Yıldızlar Üşüdükçe

Posted: 12 Nisan 2014 Cumartesi by bülent usta in
0

Herkes sabahları güneş görememekten şikayetçi, bense yağmurun yağmur gibi yağmayışından... Gökyüzünde elektrik toplayan bulutlara bakınca, büyük bir fırtına kopacakmış diye düşünüyor insan, sonra yağa yağa, tüm bu belaları zamanında başımıza onlar sarmamış gibi, mağdur edildikleri için bir süredir pek masum gözüken ulusalcıların üzerine yağıyor mesela…

12 Eylül ruhuyla gücüne güç katmış, Cumhuriyet tarihinde en güçlü zamanlarını yaşayan Cemaat üyelerinin yürek burkucu dershane mağduriyetleri için, yağmurun gözyaşı gibi yağmasına ne demeli...

Mağduriyet şampiyonu iktidar partisinin, beraber yürüdükleri o duble yollara, yüz binlerce ağaç keserek yaptıkları köprülere, tarihi ve doğayı umursamadan diktikleri gökdelenlere, AVM’lere yağıyor yağmur, bereketli bereketli…

Bizim yağmurumuzsa bulutlar elektrik topladığı için değil, yıldızlar üşüdüğü için yağıyor, Mehmet Ayvalıtaş’ın annesi Fadime Ana’nın, diğer oğullarını kaybetmiş anaların omzundaki tabutunun üzerine ya da Gever’de, tıpkı Roboski’de olduğu gibi kolayca gözden çıkarılan, kolayca öldürülen insanların taze kazılmış mezarlarının üzerine… Kendilerini cellatları kadar bile masum hissedemeyenlerin, vatandaşlık hakları ellerinden alındığı için, milletvekili olsalar bile, cezaevinden çıkamayanların ümitleri üzerine yağıyor…

Attilâ İlhan’ın bir şiirinde Stelyo’ya “yıldızlar eskidirler, onlar bizi bilirler” demesi geliyor aklıma. Yıldızlar bizi bilir de, biz bilir miyiz onları? Hakikati aramak yerine, kendilerine ezberletilmiş doğruların peşinden gitmeyi tercih edenler bilebilir mi yıldızları? En fazla bayrakların üzerindekileri bilirler, göremezler bulutlardan çünkü gökyüzünü.

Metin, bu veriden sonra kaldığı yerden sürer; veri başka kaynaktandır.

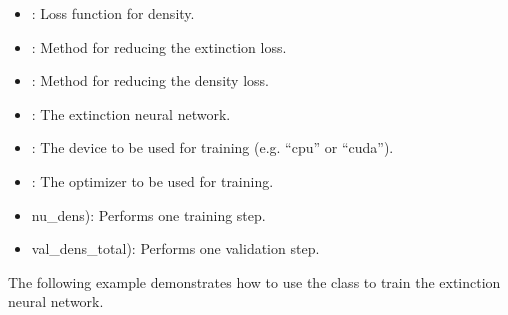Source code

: \documentclass[letterpaper,10pt,english]{sphinxmanual}
\begin{document}
\begin{fulllineitems}
\begin{description}
\begin{itemize}
\item {} 
\sphinxAtStartPar
{}: Loss function for density.

\item {} 
\sphinxAtStartPar
{}: Method for reducing the extinction loss.

\item {} 
\sphinxAtStartPar
{}: Method for reducing the density loss.

\item {} 
\sphinxAtStartPar
{}: The extinction neural network.

\item {} 
\sphinxAtStartPar
{}: The device to be used for training (e.g. “cpu” or “cuda”).

\item {} 
\sphinxAtStartPar
{}: The optimizer to be used for training.

\end{itemize}

\begin{itemize}
\item {} \begin{description}
\sphinxAtStartPar
nu\_dens)\textasciigrave{}: Performs one training step.

\end{description}

\item {} \begin{description}
\sphinxAtStartPar
val\_dens\_total)\textasciigrave{}: Performs one validation step.

\end{description}

\end{itemize}

\sphinxAtStartPar
The following example demonstrates how to use the  class to train the extinction neural network.


\end{description}
\end{fulllineitems}
\end{document}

Yıldızlar üşümeye devam ettikçe de, bizim yağmurumuz hiç dinmez, bulutsuz yağar üzerimize…

Bu topraklara yağan asitli iktidar yağmurlarıdır ki, insanların radikalleşmelerini engelleyip fanatikleştirdi hep. Devlet düzeni, radikalleşme eğiliminde olan her siyasi yönelimi, ister İslamcı olsun, ister komünist, ister milliyetçi, çeşitli aygıtlarla, şimdiki hükümetin de dilinden düşürmediği gibi, “kontrol edilebilir” marjinal bir seviyeye çekmeye çalıştı. Agamben’in tabiriyle, radikalleri “homo-sacer” konumuna indirip, vatandaşlık haklarını ellerinden alarak istediği gibi yok edebildi.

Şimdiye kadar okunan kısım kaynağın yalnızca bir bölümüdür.